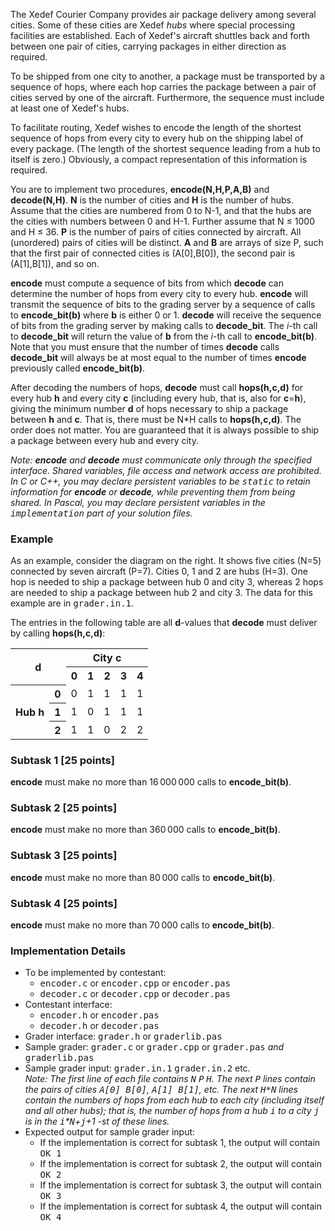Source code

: The Xedef Courier Company provides air package
delivery among several cities.  Some of these
cities are Xedef <i>hubs</i> where special
processing facilities are established.
Each of Xedef's aircraft shuttles 
back and forth between
one pair of cities, carrying packages in either
direction as required.
<p>
To be shipped from one city to another, a 
package must be transported by a sequence of hops,
where each hop carries the package between
a pair of cities served by one of the
aircraft.  Furthermore, the sequence must
include at least one of Xedef's hubs.
</p><p>To facilitate routing, Xedef wishes to encode
the length of the shortest sequence of hops from every city to every hub on the
shipping label of every package.  
(The length of the shortest sequence leading from a hub to itself is zero.)
Obviously, a compact representation of this information is required.
</p><p>
You are to implement two procedures,
<b>encode(N,H,P,A,B)</b> and <b>decode(N,H)</b>.
<b>N</b> is the number of cities and <b>H</b> is the number of hubs.  
Assume that the cities are numbered from 0 to N-1, and that the hubs are
the cities with numbers between 0 and H-1. 
Further assume that N &#8804; 1000 and H &#8804; 36.
<b>P</b> is the number of pairs of cities connected by aircraft.  
All (unordered) pairs of cities will be distinct.
<b>A</b> and <b>B</b> are arrays of size P, such that
the first pair of connected cities is (A[0],B[0]), the
second pair is (A[1],B[1]), and so on.
</p><p>
<b>encode</b> must compute a sequence of bits
from which <b>decode</b> can determine the number of hops
from every city to every hub.  <b>encode</b> will
transmit the sequence of bits to the grading
server by a sequence of calls to <b>encode_bit(b)</b>
where <b>b</b> is either 0 or 1.  <b>decode</b>
will receive the sequence of bits from the grading server
by making calls to <b>decode_bit</b>.
The <i>i</i>-th call to <b>decode_bit</b> will return
the value of <b>b</b> from the <i>i</i>-th call to
<b>encode_bit(b)</b>. 
Note that you must ensure that the number of 
times <b>decode</b> calls <b>decode_bit</b> will 
always be at most equal to the number of times
<b>encode</b> previously called <b>encode_bit(b)</b>.
</p><p>
After decoding the numbers of hops,
<b>decode</b> must call <b>hops(h,c,d)</b> for
every hub <b>h</b> and every city <b>c</b> 
(including every hub, that is, also for <b>c</b>=<b>h</b>), giving the
minimum number <b>d</b> of hops necessary to ship a package
between <b>h</b> and <b>c</b>.  That is, there must be
N*H calls to <b>hops(h,c,d)</b>.  The order does not matter.
You are guaranteed that it is always possible to ship a package
between every hub and every city.
</p><p>
<i>Note: <b>encode</b> and <b>decode</b>
must communicate only through the specified interface.
Shared variables, file access and network access are prohibited.
In C or C++, you may declare persistent variables to
be <tt>static</tt> to retain information for <b>encode</b> or <b>decode</b>,
while preventing them from being shared.  In Pascal, you may declare 
persistent variables in the <tt>implementation</tt> part of
your solution files.</i>

</p><h3>Example</h3>
<p>
As an example,
consider the diagram on the right.
It shows five cities (N=5) connected by seven aircraft (P=7).
Cities 0, 1 and 2 are hubs (H=3).
One hop is needed to ship a package between hub 0 and city 3,
whereas 2 hops are needed to ship a package between hub 2 and city 3.
The data for this example are in <tt>grader.in.1</tt>.
</p><p>
The entries in the following table are all <b>d</b>-values
that <b>decode</b> must deliver by calling <b>hops(h,c,d)</b>:
</p>
<table class="table table-bordered">
<tbody><tr><th colspan="2" rowspan="2">d</th><th colspan="5">City c
</th></tr><tr><th>0</th><th>1</th><th>2</th><th>3</th><th>4
</th></tr><tr><th rowspan="3">Hub h</th><th>0</th><td>0</td><td>1</td><td>1</td><td>1</td><td>1
</td></tr><tr><th>1</th><td>1</td><td>0</td><td>1</td><td>1</td><td>1
</td></tr><tr><th>2</th><td>1</td><td>1</td><td>0</td><td>2</td><td>2
</td></tr></tbody></table>


<h3>Subtask 1 [25 points]</h3>
<b>encode</b> must make no more than 16&#8201;000&#8201;000 calls to <b>encode_bit(b)</b>.
<h3>Subtask 2 [25 points]</h3>
<b>encode</b> must make no more than 360&#8201;000 calls to <b>encode_bit(b)</b>.
<h3>Subtask 3 [25 points]</h3>
<b>encode</b> must make no more than 80&#8201;000 calls to <b>encode_bit(b)</b>.
<h3>Subtask 4 [25 points]</h3>
<b>encode</b> must make no more than 70&#8201;000 calls to <b>encode_bit(b)</b>.

<h3>Implementation Details</h3>
<ul>
<li>To be implemented by contestant:<ul><li> <tt>encoder.c</tt> or <tt>encoder.cpp</tt> or <tt>encoder.pas</tt>
</li><li> <tt>decoder.c</tt> or <tt>decoder.cpp</tt> or <tt>decoder.pas</tt></li></ul>
</li><li>Contestant interface: <ul><li><tt>encoder.h</tt> or <tt>encoder.pas</tt>
</li><li><tt>decoder.h</tt> or <tt>decoder.pas</tt></li></ul>
</li><li>Grader interface: <tt>grader.h</tt> or <tt>graderlib.pas</tt>
</li><li>Sample grader: <tt>grader.c</tt> or <tt>grader.cpp</tt> or <tt>grader.pas</tt> <i>and</i> <tt>graderlib.pas</tt>
</li><li>Sample grader input:  <tt>grader.in.1</tt> <tt>grader.in.2</tt> etc.
<br>
<i>Note: The first line of each file contains <tt>N</tt> <tt>P</tt> <tt>H</tt>.
The next <tt>P</tt> lines contain
the pairs of cities <tt>A[0] B[0]</tt>, <tt>A[1] B[1]</tt>, etc.
The next <tt>H*N</tt> lines contain
the numbers of hops from each hub to each city (including itself and all other hubs); 
that is, the number of hops from a hub <tt>i</tt> to a city <tt>j</tt> is in the <tt>i</tt>*<tt>N</tt>+<tt>j</tt>+1 -st of these lines. 
</i>
</li><li>Expected output for sample grader input: 
<ul><li>If the implementation is correct for subtask 1, the output will contain <tt>OK 1</tt>
</li><li>If the implementation is correct for subtask 2, the output will contain <tt>OK 2</tt>
</li><li>If the implementation is correct for subtask 3, the output will contain <tt>OK 3</tt>
</li><li>If the implementation is correct for subtask 4, the output will contain <tt>OK 4</tt>
</li></ul>
</ul>
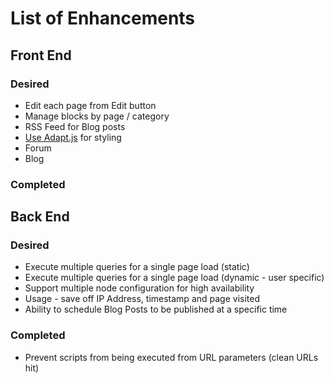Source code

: # List of Enhancements

## Front End

### Desired
* Edit each page from Edit button
* Manage blocks by page / category
* RSS Feed for Blog posts
* [Use Adapt.js](http://adapt.960.gs/ "Adapt.js") for styling
* Forum
* Blog

### Completed

## Back End

### Desired
* Execute multiple queries for a single page load (static)
* Execute multiple queries for a single page load (dynamic - user specific)
* Support multiple node configuration for high availability
* Usage - save off IP Address, timestamp and page visited
* Ability to schedule Blog Posts to be published at a specific time

### Completed
* Prevent scripts from being executed from URL parameters (clean URLs hit)

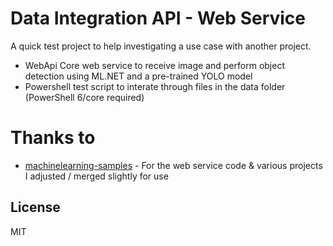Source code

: # Data Integration API - Web Service

A quick test project to help investigating a use case with another project.

  - WebApi Core web service to receive image and perform object detection using ML.NET and a pre-trained YOLO model
  - Powershell test script to interate through files in the data folder (PowerShell 6/core required)

# Thanks to
* [machinelearning-samples](https://github.com/dotnet/machinelearning-samples) - For the web service code & various projects I adjusted / merged slightly for use

License
----

MIT
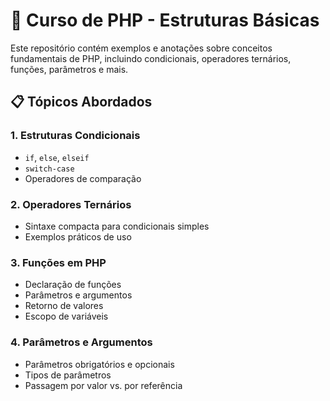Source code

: # 📌 Curso de PHP - Estruturas Básicas

Este repositório contém exemplos e anotações sobre conceitos fundamentais de PHP, incluindo condicionais, operadores ternários, funções, parâmetros e mais.

## 📋 Tópicos Abordados

### 1. Estruturas Condicionais

* `if`, `else`, `elseif`
* `switch-case`
* Operadores de comparação

### 2. Operadores Ternários

* Sintaxe compacta para condicionais simples
* Exemplos práticos de uso

### 3. Funções em PHP

* Declaração de funções
* Parâmetros e argumentos
* Retorno de valores
* Escopo de variáveis

### 4. Parâmetros e Argumentos

* Parâmetros obrigatórios e opcionais
* Tipos de parâmetros
* Passagem por valor vs. por referência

* **Aim of the task**: Reproduce word for word the material above, beginning with the line that contains "(The length of" and ending with the line that contains "The <i>i</i>-th call to <b>decode_bit</b>".

* **Output for this task**:
(The length of the shortest sequence leading from a hub to itself is zero.)
Obviously, a compact representation of this information is required.
</p><p>
You are to implement two procedures,
<b>encode(N,H,P,A,B)</b> and <b>decode(N,H)</b>.
<b>N</b> is the number of cities and <b>H</b> is the number of hubs.  
Assume that the cities are numbered from 0 to N-1, and that the hubs are
the cities with numbers between 0 and H-1. 
Further assume that N &#8804; 1000 and H &#8804; 36.
<b>P</b> is the number of pairs of cities connected by aircraft.  
All (unordered) pairs of cities will be distinct.
<b>A</b> and <b>B</b> are arrays of size P, such that
the first pair of connected cities is (A[0],B[0]), the
second pair is (A[1],B[1]), and so on.
</p><p>
<b>encode</b> must compute a sequence of bits
from which <b>decode</b> can determine the number of hops
from every city to every hub.  <b>encode</b> will
transmit the sequence of bits to the grading
server by a sequence of calls to <b>encode_bit(b)</b>
where <b>b</b> is either 0 or 1.  <b>decode</b>
will receive the sequence of bits from the grading server
by making calls to <b>decode_bit</b>.
The <i>i</i>-th call to <b>decode_bit</b> will return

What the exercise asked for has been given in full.